*Work item:* Reproduce every record exactly as it appears, but not the pictures.

(Record excerpts)

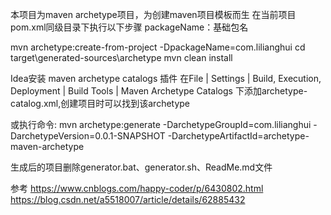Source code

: 本项目为maven archetype项目，为创建maven项目模板而生
在当前项目pom.xml同级目录下执行以下步骤
packageName：基础包名

mvn archetype:create-from-project -DpackageName=com.lilianghui
cd target\generated-sources\archetype
mvn clean install

Idea安装 maven archetype catalogs 插件
在File | Settings | Build, Execution, Deployment | Build Tools | Maven Archetype Catalogs
下添加archetype-catalog.xml,创建项目时可以找到该archetype

或执行命令:
mvn archetype:generate -DarchetypeGroupId=com.lilianghui -DarchetypeVersion=0.0.1-SNAPSHOT -DarchetypeArtifactId=archetype-maven-archetype

生成后的项目删除generator.bat、generator.sh、ReadMe.md文件

参考
https://www.cnblogs.com/happy-coder/p/6430802.html
https://blog.csdn.net/a5518007/article/details/62885432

(End Record excerpts)

*Response:*
Source code

: 本项目为maven archetype项目，为创建maven项目模板而生
在当前项目pom.xml同级目录下执行以下步骤
packageName：基础包名

mvn archetype:create-from-project -DpackageName=com.lilianghui
cd target\generated-sources\archetype
mvn clean install

Idea安装 maven archetype catalogs 插件
在File | Settings | Build, Execution, Deployment | Build Tools | Maven Archetype Catalogs
下添加archetype-catalog.xml,创建项目时可以找到该archetype

或执行命令:
mvn archetype:generate -DarchetypeGroupId=com.lilianghui -DarchetypeVersion=0.0.1-SNAPSHOT -DarchetypeArtifactId=archetype-maven-archetype

生成后的项目删除generator.bat、generator.sh、ReadMe.md文件

参考
https://www.cnblogs.com/happy-coder/p/6430802.html
https://blog.csdn.net/a5518007/article/details/62885432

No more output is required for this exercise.